On appeal from the Superior Court of New Jersey, Law Division, Passaic County, Indictment No. 04-07-1027.

The opinion of the court was delivered by: Stern, P.J.A.D.



Argued January 28, 2008

Before Judges Stern, A. A. Rodríguez and C. S. Fisher.

Defendant was convicted of official misconduct, N.J.S.A. 2C:30-2(a)(counts one, three and five), setting false fire alarms, N.J.S.A. 2C:33-3 (counts two, four and six) and committing a pattern of official misconduct, N.J.S.A. 2C:30-7 (count seven), for making false fire alarms as a volunteer firefighter on three separate dates.*fn1 He was sentenced to concurrent terms of eight years on counts one, three, five and seven, and to five years on counts two, four and six. On this appeal, defendant argues that the convictions on counts one, three, five and seven must be reversed because he received ineffective assistance of counsel and that the convictions for misconduct and pattern of misconduct must be reversed because: "as a matter of law, his conduct was not related to his office"; "he did not derive a 'benefit' from his conduct"; "the finding of 'benefit'" was against the weight of the evidence; the prosecutor's use of the term "duty" in the summation with respect to defendant's conduct and the judge's failure to give a curative instruction with respect thereto, deprived defendant of a fair trial; and the charge and response to jury questions confused the jury and denied the defendant a fair trial. He further contends his convictions for making false alarms should have merged into the misconduct convictions if those convictions are sustained, and that the pattern of misconduct conviction was only a third degree crime, not a second degree crime, so defendant must be resentenced thereon. He does not challenge the convictions for third degree setting a false alarm.
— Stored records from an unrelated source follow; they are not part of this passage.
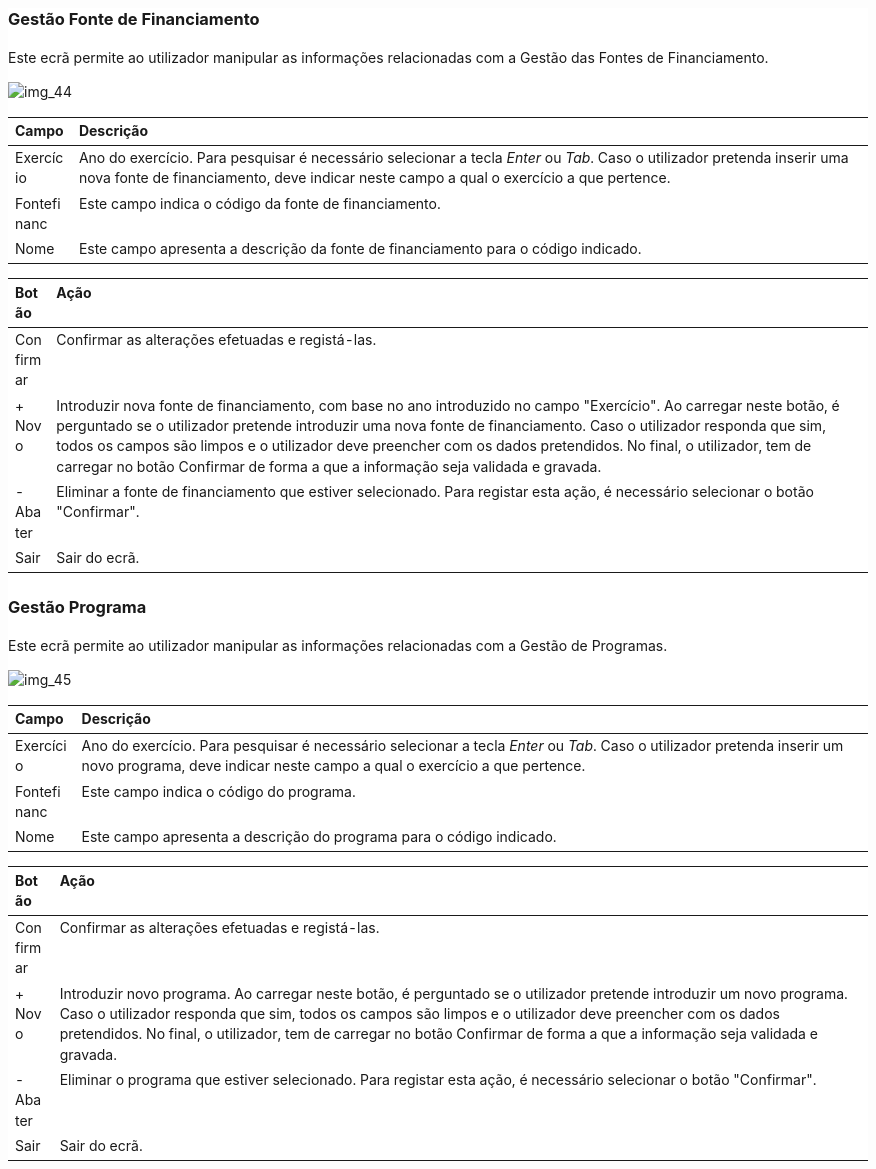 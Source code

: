 <a name="op_gestao_fonte_financiamento"></a>

### Gestão Fonte de Financiamento

Este ecrã permite ao utilizador manipular as informações relacionadas com a Gestão das Fontes
de Financiamento.

![img_44](https://spmssicc.github.io/pages/img/markdown_docs/menus/img_44.png)

| Campo| Descrição|
|:---|:---|
| Exercício| Ano do exercício. Para pesquisar é necessário selecionar a tecla *Enter* ou *Tab*. Caso o utilizador pretenda inserir uma nova fonte de financiamento, deve indicar neste campo a qual o exercício a que pertence.|
| Fontefinanc| Este campo indica o código da fonte de financiamento.|
| Nome| Este campo apresenta a descrição da fonte de financiamento para o código indicado.|

| Botão| Ação|
|:---|:---|
| Confirmar| Confirmar as alterações efetuadas e registá-las.|
|+ Novo| Introduzir nova fonte de financiamento, com base no ano introduzido no campo "Exercício". Ao carregar neste botão, é perguntado se o utilizador pretende introduzir uma nova fonte de financiamento. Caso o utilizador responda que sim, todos os campos são limpos e o utilizador deve preencher com os dados pretendidos. No final, o utilizador, tem de carregar no botão Confirmar de forma a que a informação seja validada e gravada.|
|- Abater|  Eliminar a fonte de financiamento que estiver selecionado. Para registar esta ação, é necessário selecionar o botão "Confirmar".|
| Sair| Sair do ecrã.|

<a name="op_gestao_programa"></a>

### Gestão Programa

Este ecrã permite ao utilizador manipular as informações relacionadas com a Gestão de
Programas.

![img_45](https://spmssicc.github.io/pages/img/markdown_docs/menus/img_45.png)

| Campo| Descrição|
|:---|:---|
| Exercício| Ano do exercício. Para pesquisar é necessário selecionar a tecla *Enter* ou *Tab*. Caso o utilizador pretenda inserir um novo programa, deve indicar neste campo a qual o exercício a que pertence.|
| Fontefinanc| Este campo indica o código do programa.|
| Nome| Este campo apresenta a descrição do programa para o código indicado.|

| Botão| Ação|
|:---|:---|
| Confirmar| Confirmar as alterações efetuadas e registá-las.|
|+ Novo| Introduzir novo programa. Ao carregar neste botão, é perguntado se o utilizador pretende introduzir um novo programa. Caso o utilizador responda que sim, todos os campos são limpos e o utilizador deve preencher com os dados pretendidos. No final, o utilizador, tem de carregar no botão Confirmar de forma a que a informação seja validada e gravada.|
|- Abater| Eliminar o programa que estiver selecionado. Para registar esta ação, é necessário selecionar o botão "Confirmar".|
| Sair| Sair do ecrã.|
Defendant contends that his trial counsel was ineffective for not raising a number of things--that calling in the false alarm was not related to his office; that defendant did not receive a "benefit" therefrom for purposes of the misconduct and pattern of misconduct statutes, that there was insufficient evidence defendant received a "benefit"; by not objecting to the summation and charge, and by not arguing that a pattern of misconduct was third degree, not second degree, because his misconduct was making the false alarms, a third degree offense. He essentially makes every substantive contention a basis for his ineffectiveness claim. However, many of the contentions addressed to the misconduct statute and conviction present legal issues which can be raised by motion before or after trial, see Rule 3:10, and which can be, and are, raised on the direct appeal. Hence, we address these arguments in the context of the claims presented without the need to evaluate if counsel's conduct was deficient and affected the result.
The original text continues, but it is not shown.